[Records for this exercise — start]

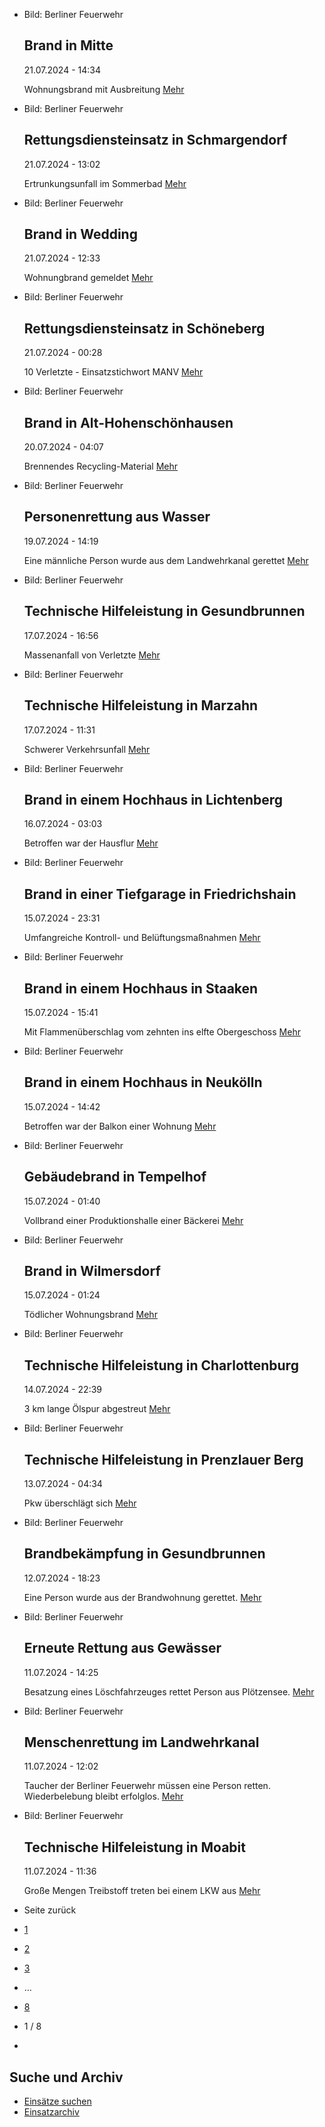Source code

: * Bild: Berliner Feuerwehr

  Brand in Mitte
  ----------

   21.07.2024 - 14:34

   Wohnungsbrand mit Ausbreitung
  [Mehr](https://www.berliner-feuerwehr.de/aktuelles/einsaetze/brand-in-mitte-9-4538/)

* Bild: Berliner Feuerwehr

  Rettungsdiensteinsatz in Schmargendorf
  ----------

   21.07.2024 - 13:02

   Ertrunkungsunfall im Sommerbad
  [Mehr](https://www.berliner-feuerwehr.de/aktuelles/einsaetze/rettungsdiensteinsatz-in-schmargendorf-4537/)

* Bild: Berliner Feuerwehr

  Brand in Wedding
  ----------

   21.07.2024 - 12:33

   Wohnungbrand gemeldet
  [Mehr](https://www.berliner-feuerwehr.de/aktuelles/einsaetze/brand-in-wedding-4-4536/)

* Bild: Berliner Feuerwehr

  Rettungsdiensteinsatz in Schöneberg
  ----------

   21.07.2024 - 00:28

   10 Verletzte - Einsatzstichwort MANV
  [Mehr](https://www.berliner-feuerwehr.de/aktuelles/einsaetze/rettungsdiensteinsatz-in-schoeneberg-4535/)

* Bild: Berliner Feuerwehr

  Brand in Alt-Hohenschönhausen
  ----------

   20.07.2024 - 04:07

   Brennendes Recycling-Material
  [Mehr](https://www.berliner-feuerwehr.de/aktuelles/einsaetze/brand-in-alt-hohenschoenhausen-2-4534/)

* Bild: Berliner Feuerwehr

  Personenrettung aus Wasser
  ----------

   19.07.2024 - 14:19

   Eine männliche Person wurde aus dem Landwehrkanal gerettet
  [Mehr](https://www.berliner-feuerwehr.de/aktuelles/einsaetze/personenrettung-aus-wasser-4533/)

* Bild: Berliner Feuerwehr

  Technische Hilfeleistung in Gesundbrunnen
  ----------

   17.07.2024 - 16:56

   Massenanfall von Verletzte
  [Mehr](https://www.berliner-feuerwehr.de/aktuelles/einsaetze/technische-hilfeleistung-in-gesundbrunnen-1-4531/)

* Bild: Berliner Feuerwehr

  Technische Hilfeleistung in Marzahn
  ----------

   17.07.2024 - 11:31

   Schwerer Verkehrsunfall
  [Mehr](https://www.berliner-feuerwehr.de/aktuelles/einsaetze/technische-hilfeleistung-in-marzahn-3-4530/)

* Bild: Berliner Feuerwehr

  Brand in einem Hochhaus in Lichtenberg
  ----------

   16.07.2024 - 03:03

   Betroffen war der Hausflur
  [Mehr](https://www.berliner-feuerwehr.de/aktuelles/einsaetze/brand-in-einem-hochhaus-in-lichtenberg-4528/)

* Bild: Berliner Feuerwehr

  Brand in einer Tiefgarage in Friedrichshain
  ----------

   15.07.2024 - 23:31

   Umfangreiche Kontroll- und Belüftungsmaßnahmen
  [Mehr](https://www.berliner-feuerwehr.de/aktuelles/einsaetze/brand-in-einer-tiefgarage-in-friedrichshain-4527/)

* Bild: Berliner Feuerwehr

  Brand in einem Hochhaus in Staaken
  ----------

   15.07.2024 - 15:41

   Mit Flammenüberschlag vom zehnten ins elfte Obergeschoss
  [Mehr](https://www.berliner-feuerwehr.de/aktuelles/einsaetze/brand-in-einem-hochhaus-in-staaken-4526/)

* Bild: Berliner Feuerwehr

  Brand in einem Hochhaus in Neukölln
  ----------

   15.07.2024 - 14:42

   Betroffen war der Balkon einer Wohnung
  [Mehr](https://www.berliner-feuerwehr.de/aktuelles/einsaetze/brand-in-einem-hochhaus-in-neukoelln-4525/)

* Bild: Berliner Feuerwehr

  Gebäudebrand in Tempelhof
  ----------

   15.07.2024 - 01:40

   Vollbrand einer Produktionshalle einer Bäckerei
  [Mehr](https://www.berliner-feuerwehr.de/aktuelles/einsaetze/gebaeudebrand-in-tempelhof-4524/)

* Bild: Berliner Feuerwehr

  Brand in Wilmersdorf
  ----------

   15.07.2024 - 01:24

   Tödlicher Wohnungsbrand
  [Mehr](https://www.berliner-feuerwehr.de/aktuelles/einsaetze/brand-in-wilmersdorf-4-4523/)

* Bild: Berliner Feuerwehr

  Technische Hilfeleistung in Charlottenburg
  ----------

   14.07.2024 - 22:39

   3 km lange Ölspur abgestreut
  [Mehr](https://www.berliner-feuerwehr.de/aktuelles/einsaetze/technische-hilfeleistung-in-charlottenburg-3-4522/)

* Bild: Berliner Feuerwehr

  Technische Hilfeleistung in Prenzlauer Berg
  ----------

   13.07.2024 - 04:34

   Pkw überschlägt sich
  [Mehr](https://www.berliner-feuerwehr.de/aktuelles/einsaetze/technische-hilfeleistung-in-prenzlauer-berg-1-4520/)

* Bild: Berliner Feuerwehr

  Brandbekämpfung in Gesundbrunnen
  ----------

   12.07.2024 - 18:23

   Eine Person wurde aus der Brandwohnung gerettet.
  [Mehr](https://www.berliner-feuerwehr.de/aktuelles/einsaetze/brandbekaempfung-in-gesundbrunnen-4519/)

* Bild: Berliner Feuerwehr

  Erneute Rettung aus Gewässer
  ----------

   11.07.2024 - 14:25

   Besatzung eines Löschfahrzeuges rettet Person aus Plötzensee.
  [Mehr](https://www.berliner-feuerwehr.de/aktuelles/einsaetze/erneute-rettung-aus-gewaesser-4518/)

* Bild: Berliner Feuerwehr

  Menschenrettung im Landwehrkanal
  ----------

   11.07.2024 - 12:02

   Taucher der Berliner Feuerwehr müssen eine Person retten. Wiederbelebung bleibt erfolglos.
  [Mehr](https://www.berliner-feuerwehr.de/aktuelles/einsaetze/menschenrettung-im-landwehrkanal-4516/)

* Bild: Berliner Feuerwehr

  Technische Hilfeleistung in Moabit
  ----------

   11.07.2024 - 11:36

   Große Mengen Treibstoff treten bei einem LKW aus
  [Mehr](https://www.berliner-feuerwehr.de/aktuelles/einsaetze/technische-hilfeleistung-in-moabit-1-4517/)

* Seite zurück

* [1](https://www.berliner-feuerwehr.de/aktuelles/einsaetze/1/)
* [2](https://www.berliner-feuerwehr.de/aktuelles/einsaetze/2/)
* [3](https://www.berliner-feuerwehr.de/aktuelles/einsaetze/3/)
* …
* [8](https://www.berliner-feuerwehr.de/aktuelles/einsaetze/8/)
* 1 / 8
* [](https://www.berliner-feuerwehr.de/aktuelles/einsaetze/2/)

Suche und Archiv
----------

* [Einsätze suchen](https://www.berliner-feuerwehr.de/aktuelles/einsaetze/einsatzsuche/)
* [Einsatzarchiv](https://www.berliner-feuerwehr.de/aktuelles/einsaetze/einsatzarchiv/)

[Records for this exercise — finish]

_Work item_. Of the entries listed above, reproduce only the lines starting at the line containing "Mit Flammenüberschlag vom" and ending at the line containing "15.07.2024 - 14:42". Include both, exactly as they stand.

_Response_.
   Mit Flammenüberschlag vom zehnten ins elfte Obergeschoss
  [Mehr](https://www.berliner-feuerwehr.de/aktuelles/einsaetze/brand-in-einem-hochhaus-in-staaken-4526/)

* Bild: Berliner Feuerwehr

  Brand in einem Hochhaus in Neukölln
  ----------

   15.07.2024 - 14:42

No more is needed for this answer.